Exercise requirements: If a line in the data below contains the word "href", copy it out.

Entries provided:
********

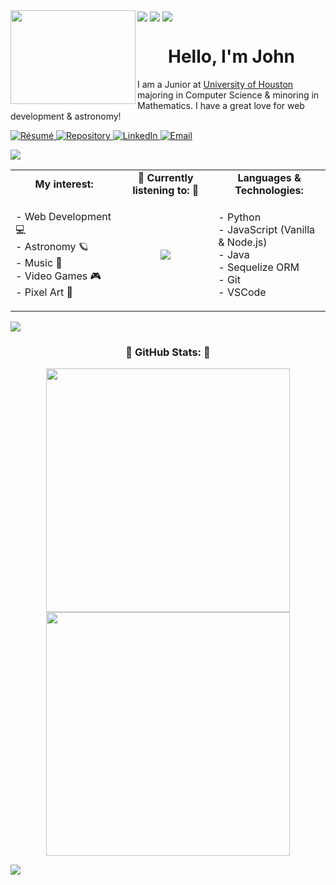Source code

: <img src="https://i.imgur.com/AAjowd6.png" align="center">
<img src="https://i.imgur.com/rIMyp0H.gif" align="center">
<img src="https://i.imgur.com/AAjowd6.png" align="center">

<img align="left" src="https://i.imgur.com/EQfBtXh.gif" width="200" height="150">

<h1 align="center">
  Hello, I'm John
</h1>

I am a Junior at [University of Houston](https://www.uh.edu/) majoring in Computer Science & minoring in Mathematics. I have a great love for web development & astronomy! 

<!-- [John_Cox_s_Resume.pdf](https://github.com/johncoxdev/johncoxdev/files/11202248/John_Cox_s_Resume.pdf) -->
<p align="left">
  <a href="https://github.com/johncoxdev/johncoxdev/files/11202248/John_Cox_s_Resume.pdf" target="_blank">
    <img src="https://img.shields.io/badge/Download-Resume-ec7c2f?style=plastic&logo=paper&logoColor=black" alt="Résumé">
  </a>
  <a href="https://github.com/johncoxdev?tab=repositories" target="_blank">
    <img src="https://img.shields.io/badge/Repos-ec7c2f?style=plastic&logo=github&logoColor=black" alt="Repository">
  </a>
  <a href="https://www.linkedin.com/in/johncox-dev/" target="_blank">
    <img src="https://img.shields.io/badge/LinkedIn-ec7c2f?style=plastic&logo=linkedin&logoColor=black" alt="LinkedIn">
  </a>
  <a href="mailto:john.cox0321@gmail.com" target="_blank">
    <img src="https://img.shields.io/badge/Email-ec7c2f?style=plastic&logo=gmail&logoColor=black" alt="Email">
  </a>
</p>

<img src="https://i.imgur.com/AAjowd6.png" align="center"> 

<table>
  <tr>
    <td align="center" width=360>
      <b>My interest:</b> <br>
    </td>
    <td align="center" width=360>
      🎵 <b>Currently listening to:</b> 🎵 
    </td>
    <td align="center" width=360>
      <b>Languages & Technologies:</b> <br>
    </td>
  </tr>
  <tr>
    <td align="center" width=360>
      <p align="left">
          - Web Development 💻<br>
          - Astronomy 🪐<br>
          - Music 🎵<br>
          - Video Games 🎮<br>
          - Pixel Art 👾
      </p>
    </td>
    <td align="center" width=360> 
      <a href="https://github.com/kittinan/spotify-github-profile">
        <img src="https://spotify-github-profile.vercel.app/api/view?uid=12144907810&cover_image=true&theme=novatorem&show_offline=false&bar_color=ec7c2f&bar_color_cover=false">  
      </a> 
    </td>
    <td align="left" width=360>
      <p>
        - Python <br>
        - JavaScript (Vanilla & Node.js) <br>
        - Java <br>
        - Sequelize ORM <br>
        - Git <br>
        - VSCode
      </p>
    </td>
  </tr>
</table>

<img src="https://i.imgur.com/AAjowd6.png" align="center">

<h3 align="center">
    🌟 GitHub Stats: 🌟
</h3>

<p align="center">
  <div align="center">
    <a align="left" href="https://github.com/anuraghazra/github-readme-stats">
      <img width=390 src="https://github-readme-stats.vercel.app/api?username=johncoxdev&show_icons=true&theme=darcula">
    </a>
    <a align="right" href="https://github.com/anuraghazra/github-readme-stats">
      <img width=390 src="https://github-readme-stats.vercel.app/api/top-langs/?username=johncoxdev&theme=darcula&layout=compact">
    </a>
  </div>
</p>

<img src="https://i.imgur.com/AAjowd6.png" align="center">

********

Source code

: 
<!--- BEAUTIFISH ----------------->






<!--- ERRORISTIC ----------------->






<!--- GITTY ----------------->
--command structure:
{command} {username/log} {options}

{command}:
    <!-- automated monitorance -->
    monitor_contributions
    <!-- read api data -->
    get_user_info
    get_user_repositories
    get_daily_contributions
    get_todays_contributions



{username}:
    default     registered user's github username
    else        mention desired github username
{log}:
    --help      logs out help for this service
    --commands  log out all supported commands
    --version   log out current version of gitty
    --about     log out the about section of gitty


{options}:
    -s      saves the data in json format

********

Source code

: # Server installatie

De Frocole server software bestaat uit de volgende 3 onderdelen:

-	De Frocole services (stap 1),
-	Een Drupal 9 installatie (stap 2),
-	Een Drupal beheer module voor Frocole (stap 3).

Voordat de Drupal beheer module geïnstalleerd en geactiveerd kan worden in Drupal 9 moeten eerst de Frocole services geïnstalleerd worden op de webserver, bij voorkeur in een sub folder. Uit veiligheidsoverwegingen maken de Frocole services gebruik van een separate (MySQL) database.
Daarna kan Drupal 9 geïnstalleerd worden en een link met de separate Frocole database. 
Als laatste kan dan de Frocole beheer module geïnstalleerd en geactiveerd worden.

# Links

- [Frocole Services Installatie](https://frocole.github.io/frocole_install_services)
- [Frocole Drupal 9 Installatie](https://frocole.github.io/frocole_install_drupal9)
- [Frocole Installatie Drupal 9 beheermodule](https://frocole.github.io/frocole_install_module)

********

Answer section:
  <a href="https://github.com/johncoxdev/johncoxdev/files/11202248/John_Cox_s_Resume.pdf" target="_blank">
  <a href="https://github.com/johncoxdev?tab=repositories" target="_blank">
  <a href="https://www.linkedin.com/in/johncox-dev/" target="_blank">
  <a href="mailto:john.cox0321@gmail.com" target="_blank">
      <a href="https://github.com/kittinan/spotify-github-profile">
    <a align="left" href="https://github.com/anuraghazra/github-readme-stats">
    <a align="right" href="https://github.com/anuraghazra/github-readme-stats">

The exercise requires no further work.